Déployé à grande échelle dans dix-sept districts indiens, le programme s’articule autour de deux temps forts. À l’école, les jeunes filles participent à des activités éducatives qui renforcent les apprentissages, développent la confiance en soi et encouragent la prise de parole. En dehors du temps scolaire, les terrains deviennent des espaces d’expression, de mentorat et d’apprentissage de la vie collective.

L’introduction du sport marque un véritable changement de paradigme. Depuis 2018, il n’est plus un simple événement ponctuel : il est devenu une composante essentielle du parcours éducatif. Parce qu’un ballon peut parfois ouvrir de nouvelles opportunités.

Sur ces terrains, les éducatrices « Women Game Changers » sont elles-mêmes des femmes issues des communautés locales. Elles incarnent une réussite accessible et contribuent à faire évoluer les regards sur la place des filles dans la société. Match après match, passe après passe, elles démontrent que le sport peut devenir un formidable accélérateur de confiance, de liberté et d’émancipation.

Le football n’est plus seulement un jeu. Il devient un langage commun, un espace où les barrières sociales s’effacent, où les filles prennent leur place et où une autre histoire peut commencer.

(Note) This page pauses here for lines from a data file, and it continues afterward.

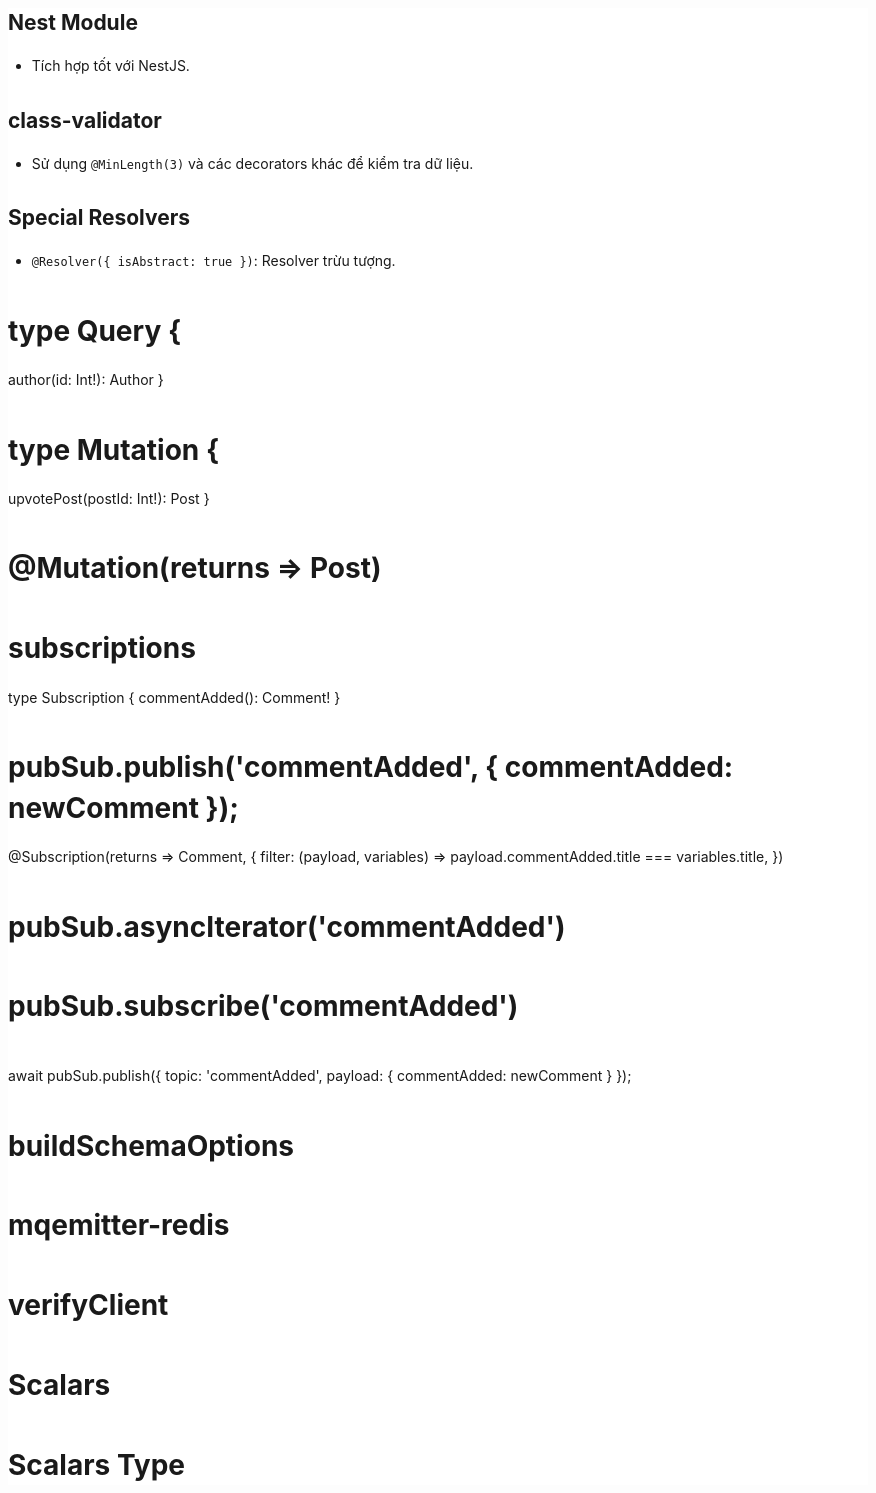 ## Nest Module
- Tích hợp tốt với NestJS.

## class-validator
- Sử dụng `@MinLength(3)` và các decorators khác để kiểm tra dữ liệu.

## Special Resolvers
- `@Resolver({ isAbstract: true })`: Resolver trừu tượng.

# type Query {
  author(id: Int!): Author
}
# type Mutation {
  upvotePost(postId: Int!): Post
}

# @Mutation(returns => Post)

# subscriptions
type Subscription {
  commentAdded(): Comment!
}
# pubSub.publish('commentAdded', { commentAdded: newComment });
@Subscription(returns => Comment, {
  filter: (payload, variables) =>
    payload.commentAdded.title === variables.title,
})
# pubSub.asyncIterator('commentAdded')
# pubSub.subscribe('commentAdded')
#
 await pubSub.publish({
    topic: 'commentAdded',
    payload: {
      commentAdded: newComment
    }
  });

# buildSchemaOptions
# mqemitter-redis
# verifyClient
# Scalars
# Scalars Type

C’est dans cette dynamique que Peace and Sport s’est engagé aux côtés de la Naandi Foundation à travers le Peacemakers Project. Bien au-delà d’une simple évaluation, cette collaboration a permis de mesurer les effets du programme sur les jeunes filles et leurs communautés, tout en identifiant les mécanismes qui font du sport un levier de transformation sociale. En documentant ces apprentissages et en les partageant, l’ambition est désormais de permettre à d’autres acteurs de s’en inspirer, d’adapter ces approches à leur propre contexte et, à leur tour, de faire du sport un moteur d’émancipation, d’inclusion et de paix.

Le 19 juillet prochain, le monde retiendra sans doute le nom des champions sacrées à New York. Mais, au même moment, à Prayagraj, d’autres gagnantes soulèveront une Coupe du Monde d’une tout autre nature.

Une Coupe qui ne rapporte ni millions ni contrats.

Une Coupe qui offre quelque chose de bien plus précieux : la confiance, la liberté et le pouvoir de croire que l’avenir peut se jouer autrement.